Following on from my first excerpt about the ‘Emotional Struggle of Separation – Grief’, this week I’m writing about what daily life looks like after separation. These are my thoughts from a family lawyer’s personal perspective. They may not be any other family lawyer’s thoughts or opinions.
What does daily life look like after separation?
As a family lawyer, we see our clients in one of the most vulnerable stages of their life. A life they did not expect, and possibly did not want. The life they had yesterday is not the life they have today or tomorrow. Change!
What are ‘some’ of the changes that can occur on separation?
- Children have two (2) homes
- Children are withheld from one parent
- Household expenses aren’t shared
- Incomes are banked into different accounts
- Maintenance and upkeep of the home becomes one party’s responsibility
- There are new partners and blended families
- Children may need assistance coping with the separation
- Children are involved in the adult dispute
- The home needs to be sold
- How much child support is paid
How do we as lawyers manage those clients? What advice can or do we give? Is it our job to make them ‘feel better’? Can we reassure them that it’s going to be okay?
A patient goes to a doctor for medical advice. Clients come to us for legal advice. The challenge as I see it, is to balance the overarching obligation to provide legal advice with the desire to provide a certain level of empathy. As I said, we see our clients when they are most vulnerable and there is no reason we shouldn’t treat them with kindness, like we would any other person we might meet in our journey.
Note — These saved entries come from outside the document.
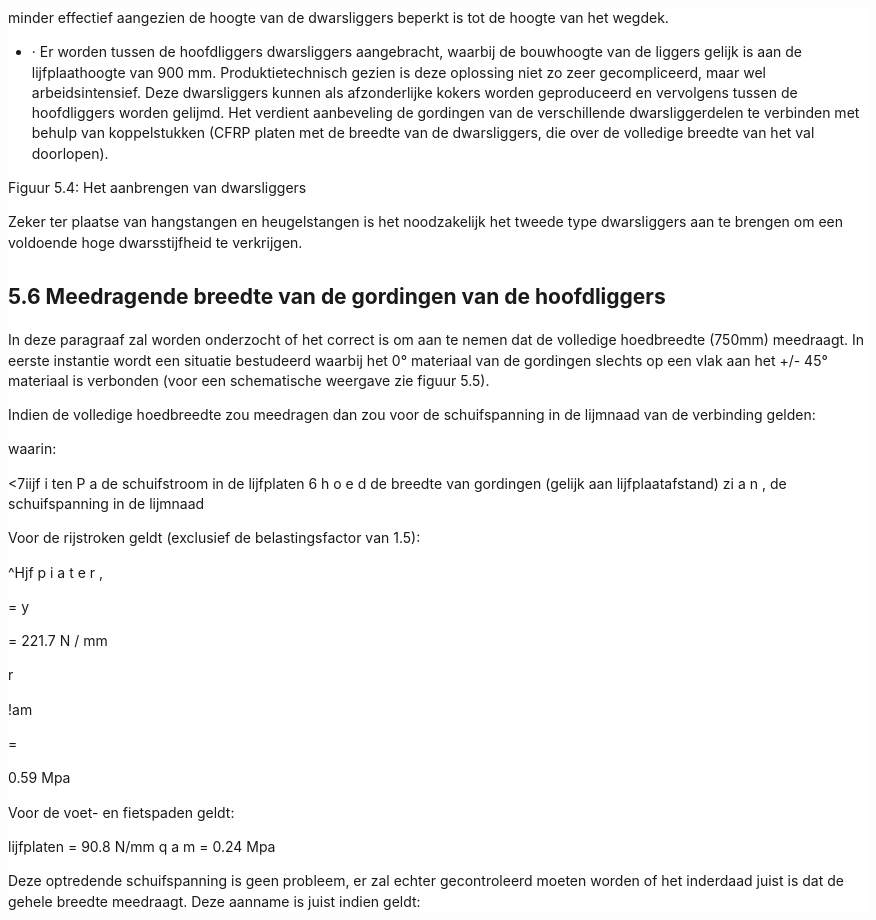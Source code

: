 

minder effectief aangezien de hoogte van de dwarsliggers beperkt is tot de hoogte van het wegdek.

- · Er worden tussen de hoofdliggers dwarsliggers aangebracht, waarbij de bouwhoogte van de liggers gelijk is aan de lijfplaathoogte van 900 mm. Produktietechnisch gezien is deze oplossing niet zo zeer gecompliceerd, maar wel arbeidsintensief. Deze dwarsliggers kunnen als afzonderlijke kokers worden geproduceerd en vervolgens tussen de hoofdliggers worden gelijmd. Het verdient aanbeveling de gordingen van de verschillende dwarsliggerdelen te verbinden met behulp van koppelstukken (CFRP platen met de breedte van de dwarsliggers, die over de volledige breedte van het val doorlopen).

Figuur 5.4: Het aanbrengen van dwarsliggers



Zeker ter plaatse van hangstangen en heugelstangen is het noodzakelijk het tweede type dwarsliggers aan te brengen om een voldoende hoge dwarsstijfheid te verkrijgen.

## 5.6 Meedragende breedte van de gordingen van de hoofdliggers

In deze paragraaf zal worden onderzocht of het correct is om aan te nemen dat de volledige hoedbreedte (750mm) meedraagt. In eerste instantie wordt een situatie bestudeerd waarbij het 0° materiaal van de gordingen slechts op een vlak aan het +/- 45° materiaal is verbonden (voor een schematische weergave zie figuur 5.5).





Indien de volledige hoedbreedte zou meedragen dan zou voor de schuifspanning in de lijmnaad van de verbinding gelden:





waarin:

&lt;7iijf i ten P a de schuifstroom in de lijfplaten 6 h o e d de breedte van gordingen (gelijk aan lijfplaatafstand) zi a n , de schuifspanning in de lijmnaad

Voor de rijstroken geldt (exclusief de belastingsfactor van 1.5):



^Hjf p i a t e r ,

= y

= 221.7 N / mm

r

!am

=

0.59 Mpa

Voor de voet- en fietspaden geldt:

lijfplaten = 90.8 N/mm q a m = 0.24 Mpa

Deze optredende schuifspanning is geen probleem, er zal echter gecontroleerd moeten worden of het inderdaad juist is dat de gehele breedte meedraagt. Deze aanname is juist indien geldt:
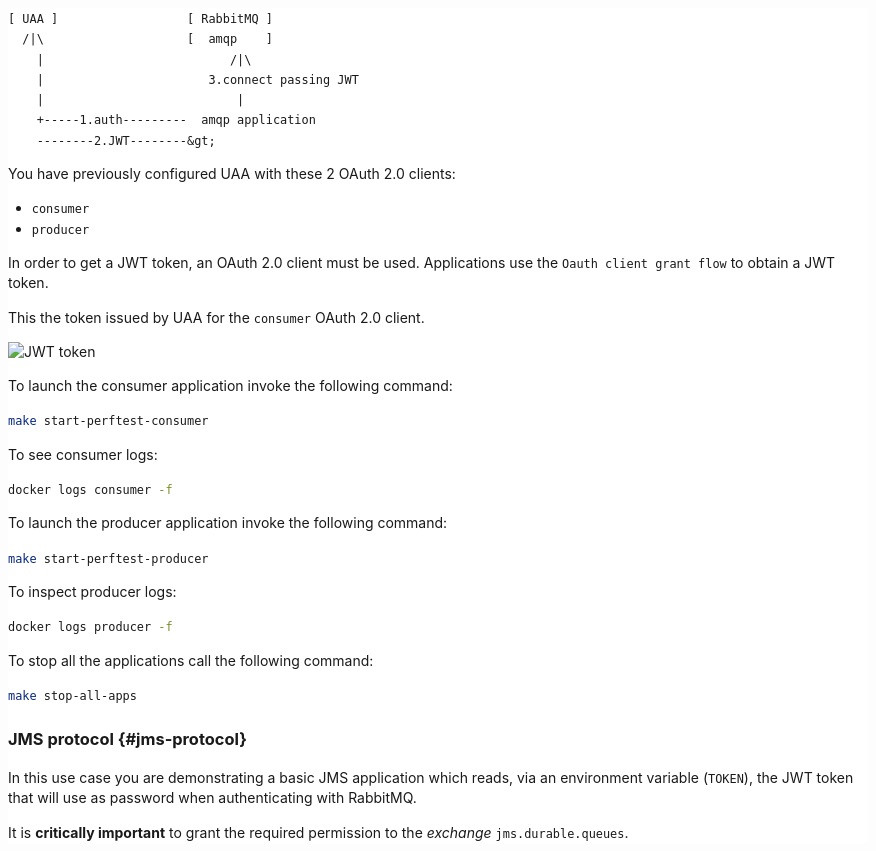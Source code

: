 
```plain
[ UAA ]                  [ RabbitMQ ]
  /|\                    [  amqp    ]
    |                          /|\
    |                       3.connect passing JWT
    |                           |
    +-----1.auth---------  amqp application
    --------2.JWT--------&gt;
```

You have previously configured UAA with these 2 OAuth 2.0 clients:

 * `consumer`
 * `producer`

In order to get a JWT token, an OAuth 2.0 client must be used.
Applications use the `Oauth client grant flow` to obtain a JWT token.

This the token issued by UAA for the `consumer` OAuth 2.0 client.

![JWT token](/img/oauth2/consumer-token-signed-with-sym-key.png)

To launch the consumer application invoke the following command:

```bash
make start-perftest-consumer
```

To see consumer logs:

```bash
docker logs consumer -f
```

To launch the producer application invoke the following command:

```bash
make start-perftest-producer
```

To inspect producer logs:

```bash
docker logs producer -f
```


To stop all the applications call the following command:

```bash
make stop-all-apps
```


### JMS protocol {#jms-protocol}

In this use case you are demonstrating a basic JMS application which reads, via an environment variable (`TOKEN`),
the JWT token that will use as password when authenticating with RabbitMQ.

It is **critically important** to grant the required permission to the *exchange* `jms.durable.queues`.
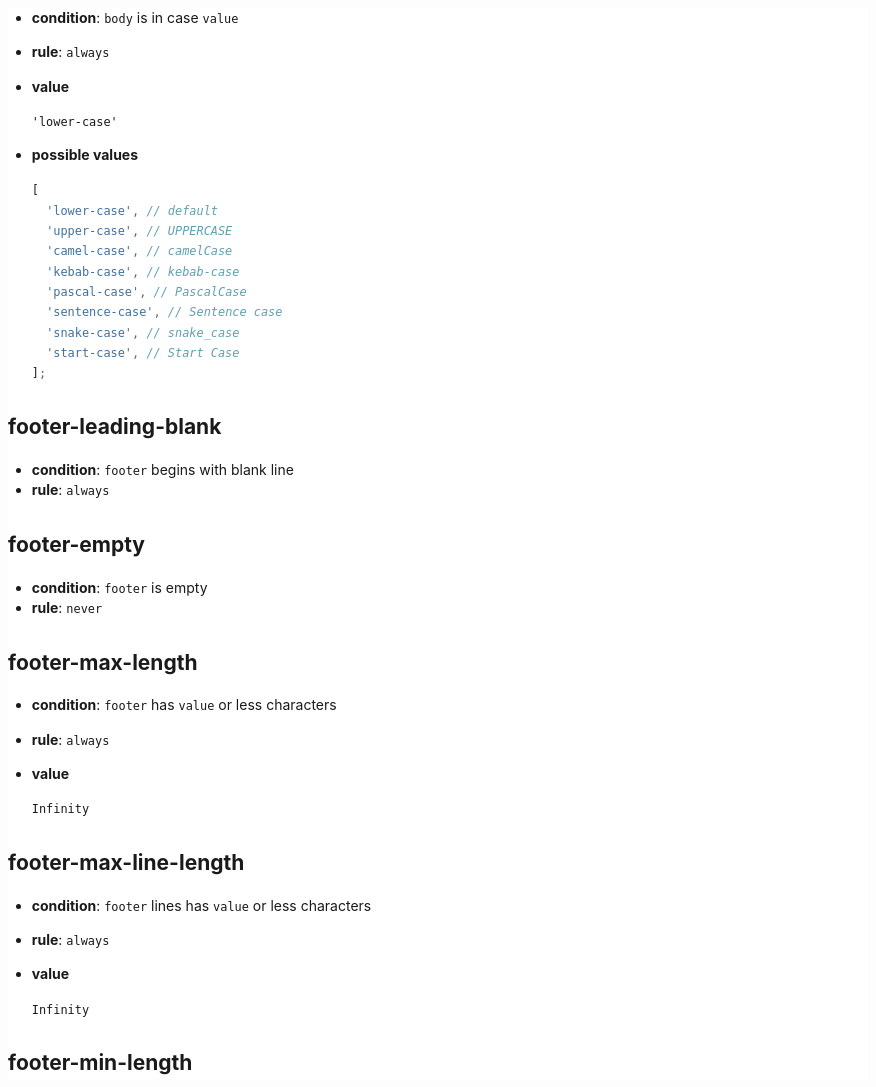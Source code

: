 - **condition**: `body` is in case `value`
- **rule**: `always`
- **value**

  ```text
  'lower-case'
  ```

- **possible values**

  ```js
  [
    'lower-case', // default
    'upper-case', // UPPERCASE
    'camel-case', // camelCase
    'kebab-case', // kebab-case
    'pascal-case', // PascalCase
    'sentence-case', // Sentence case
    'snake-case', // snake_case
    'start-case', // Start Case
  ];
  ```

## footer-leading-blank

- **condition**: `footer` begins with blank line
- **rule**: `always`

## footer-empty

- **condition**: `footer` is empty
- **rule**: `never`

## footer-max-length

- **condition**: `footer` has `value` or less characters
- **rule**: `always`
- **value**

  ```text
  Infinity
  ```

## footer-max-line-length

- **condition**: `footer` lines has `value` or less characters
- **rule**: `always`
- **value**

  ```text
  Infinity
  ```

## footer-min-length
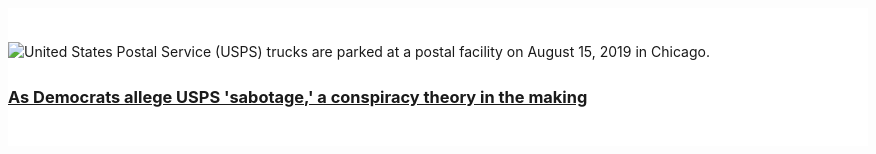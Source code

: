 </div>

</div>

</div>

<div class="cn__column cn__column--2np1 cn__column--3np0 cn__column--4np1">

<div class="cd__wrapper" data-analytics="_grid-small_article_">

<div class="media">

[![United States Postal Service (USPS) trucks are parked at a postal
facility on August 15, 2019 in
Chicago.](data:image/gif;base64,R0lGODlhEAAJAJEAAAAAAP///////wAAACH5BAEAAAIALAAAAAAQAAkAAAIKlI+py+0Po5yUFQA7)](/2020/08/08/politics/usps-postal-service-democrats-allegations-sabotage/index.html)

<div class="img__preloader">

</div>

![United States Postal Service (USPS) trucks are parked at a postal
facility on August 15, 2019 in
Chicago.](//cdn.cnn.com/cnnnext/dam/assets/200428110442-usps-trucks-chicago-large-tease.jpg)

</div>

<div class="cd__content">

### [<span class="cd__headline-text">As Democrats allege USPS 'sabotage,' a conspiracy theory in the making</span><span class="cd__headline-icon cnn-icon"></span>](/2020/08/08/politics/usps-postal-service-democrats-allegations-sabotage/index.html)

</div>

</div>

</div>

<div class="cn__column cn__column--2np0 cn__column--3np1 cn__column--4np2">

<div class="cd__wrapper" data-analytics="_grid-small_article_">

<div class="media">

[![The Tencent Holdings Ltd. WeChat app is displayed in the App Store on
a smartphone in an arranged photograph taken in Arlington, Virginia,
U.S., on Friday, Aug. 7, 2020. President Donald Trump signed a pair of
executive orders prohibiting U.S. residents from doing business with the
Chinese-owned TikTok and WeChat apps beginning 45 days from now, citing
the national security risk of leaving Americans&\#39; personal data
exposed. Photographer: Andrew Harrer/Bloomberg via Getty
Images](data:image/gif;base64,R0lGODlhEAAJAJEAAAAAAP///////wAAACH5BAEAAAIALAAAAAAQAAkAAAIKlI+py+0Po5yUFQA7)](/2020/08/08/tech/wechat-chinese-americans-trump/index.html)

<div class="img__preloader">
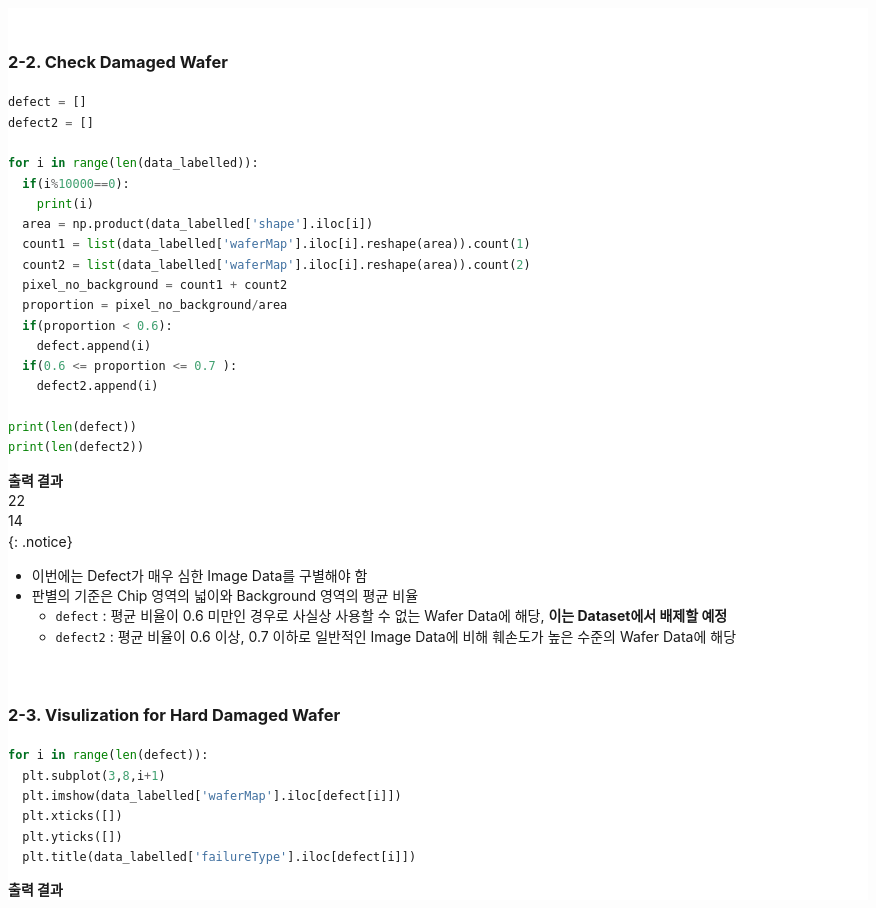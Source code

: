 &nbsp;

### 2-2. Check Damaged Wafer   

```python
defect = []
defect2 = []

for i in range(len(data_labelled)):
  if(i%10000==0):
    print(i)
  area = np.product(data_labelled['shape'].iloc[i])
  count1 = list(data_labelled['waferMap'].iloc[i].reshape(area)).count(1)
  count2 = list(data_labelled['waferMap'].iloc[i].reshape(area)).count(2)
  pixel_no_background = count1 + count2
  proportion = pixel_no_background/area
  if(proportion < 0.6):
    defect.append(i)
  if(0.6 <= proportion <= 0.7 ):
    defect2.append(i)

print(len(defect))
print(len(defect2))
```

**출력 결과**   
22   
14   
{: .notice}   

- 이번에는 Defect가 매우 심한 Image Data를 구별해야 함   
- 판별의 기준은 Chip 영역의 넓이와 Background 영역의 평균 비율   
  - `defect` : 평균 비율이 0.6 미만인 경우로 사실상 사용할 수 없는 Wafer Data에 해당, **이는 Dataset에서 배제할 예정**      
  - `defect2` : 평균 비율이 0.6 이상, 0.7 이하로 일반적인 Image Data에 비해 훼손도가 높은 수준의 Wafer Data에 해당   

&nbsp;

### 2-3. Visulization for Hard Damaged Wafer   

```python
for i in range(len(defect)):
  plt.subplot(3,8,i+1)
  plt.imshow(data_labelled['waferMap'].iloc[defect[i]])
  plt.xticks([])
  plt.yticks([])
  plt.title(data_labelled['failureType'].iloc[defect[i]])
```

<div align="left">
  <strong>출력 결과</strong>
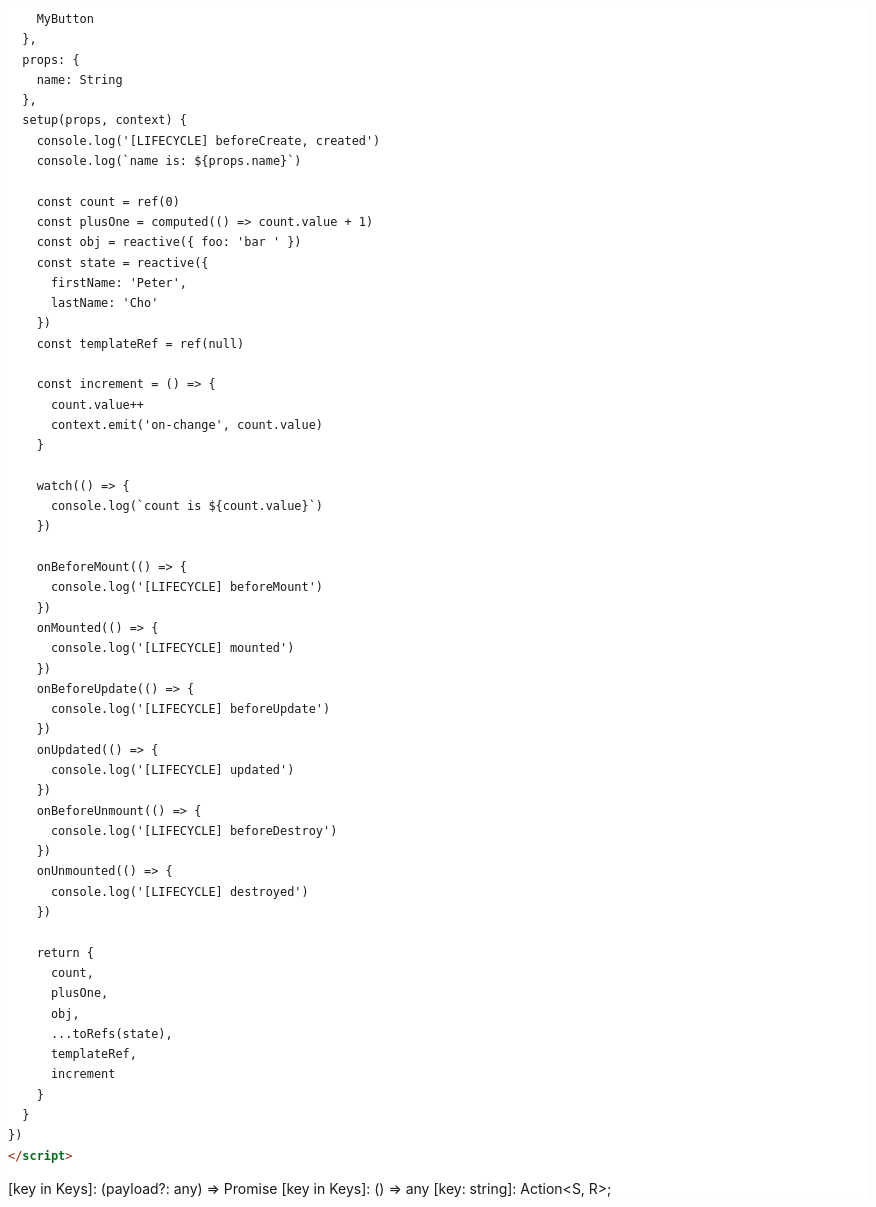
 ```html
    MyButton
  },
  props: {
    name: String
  },
  setup(props, context) {
    console.log('[LIFECYCLE] beforeCreate, created')
    console.log(`name is: ${props.name}`)

    const count = ref(0)
    const plusOne = computed(() => count.value + 1)
    const obj = reactive({ foo: 'bar ' })
    const state = reactive({
      firstName: 'Peter',
      lastName: 'Cho'
    })
    const templateRef = ref(null)

    const increment = () => {
      count.value++
      context.emit('on-change', count.value)
    }

    watch(() => {
      console.log(`count is ${count.value}`)
    })

    onBeforeMount(() => {
      console.log('[LIFECYCLE] beforeMount')
    })
    onMounted(() => {
      console.log('[LIFECYCLE] mounted')
    })
    onBeforeUpdate(() => {
      console.log('[LIFECYCLE] beforeUpdate')
    })
    onUpdated(() => {
      console.log('[LIFECYCLE] updated')
    })
    onBeforeUnmount(() => {
      console.log('[LIFECYCLE] beforeDestroy')
    })
    onUnmounted(() => {
      console.log('[LIFECYCLE] destroyed')
    })

    return {
      count,
      plusOne,
      obj,
      ...toRefs(state),
      templateRef,
      increment
    }
  }
})
</script>
```


  [key in Keys]: (payload?: any) => Promise<any>
  [key in Keys]: () => any
  [key: string]: Action<S, R>;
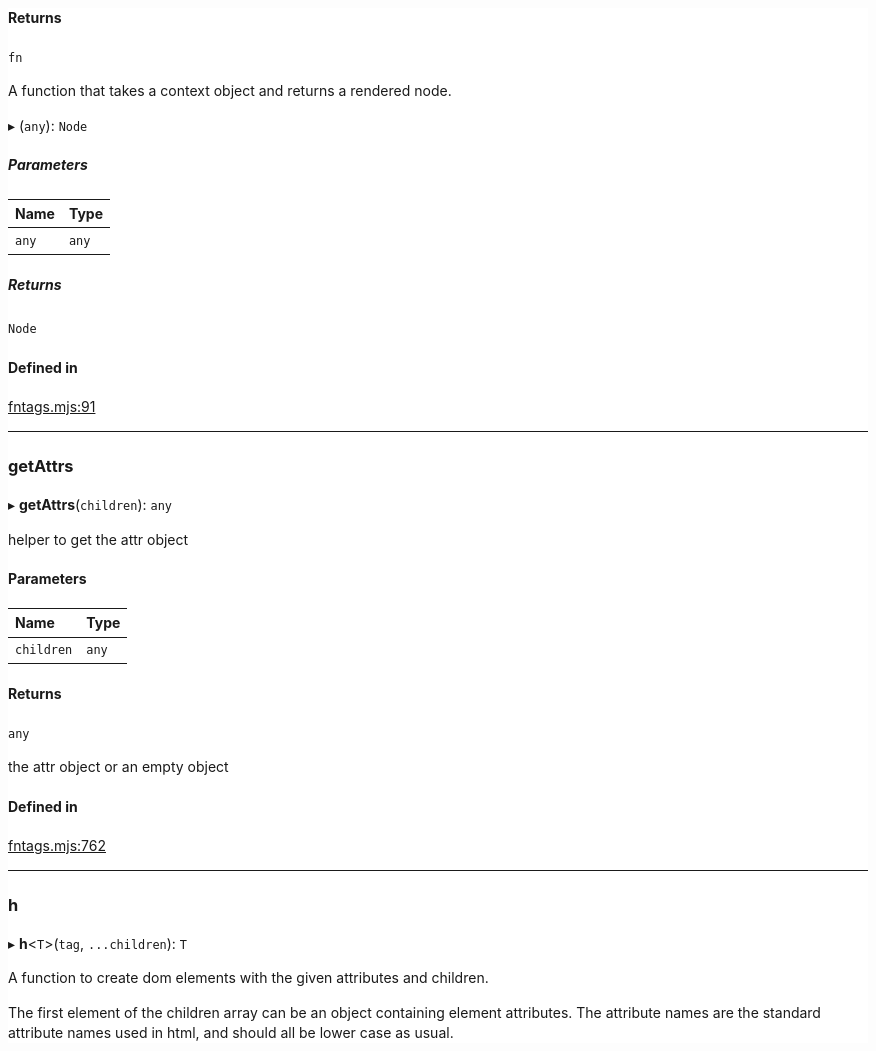 #### Returns

`fn`

A function that takes a context object and returns a rendered node.

▸ (`any`): `Node`

##### Parameters

| Name | Type |
| :------ | :------ |
| `any` | `any` |

##### Returns

`Node`

#### Defined in

[fntags.mjs:91](https://github.com/srfnstack/fntags/blob/8c5b29e/src/fntags.mjs#L91)

___

### getAttrs

▸ **getAttrs**(`children`): `any`

helper to get the attr object

#### Parameters

| Name | Type |
| :------ | :------ |
| `children` | `any` |

#### Returns

`any`

the attr object or an empty object

#### Defined in

[fntags.mjs:762](https://github.com/srfnstack/fntags/blob/8c5b29e/src/fntags.mjs#L762)

___

### h

▸ **h**\<`T`\>(`tag`, `...children`): `T`

A function to create dom elements with the given attributes and children.

The first element of the children array can be an object containing element attributes.
The attribute names are the standard attribute names used in html, and should all be lower case as usual.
The key for young family lawyers and perhaps senior practitioners, is to refrain from feeling sorry for a client or becoming emotionally involved. If I had to see a lawyer after separation, what would I want to hear. What advice do I need? Well, the first piece of advice is to ‘stop and breathe’. Take a big breath in and sigh (which I am very good at and tend to do many times a day).
From my separation came the gift of ‘the toolbox’. I don’t need to share my personal details with a client when giving advice, but I can reach into ‘the toolbox’ with options and possible solutions. It gives me the ability to challenge a client to think outside the box. Combine the law with practical solutions that can work. Each matter is unique and life after separation is different for each family.
If I can share one option or tool from my ‘toolbox’ it would be to use an existing joint account to meet the children’s expenses. This set up allows parents to avoid the child support agency. Having said that however, this does require parents to be amicable to some extent and have some level of trust between them. Estimate the children’s annual expenses and divide it by two (2). Work out the amount each parent deposits into the joint account monthly which is then used for agreed child related expenses.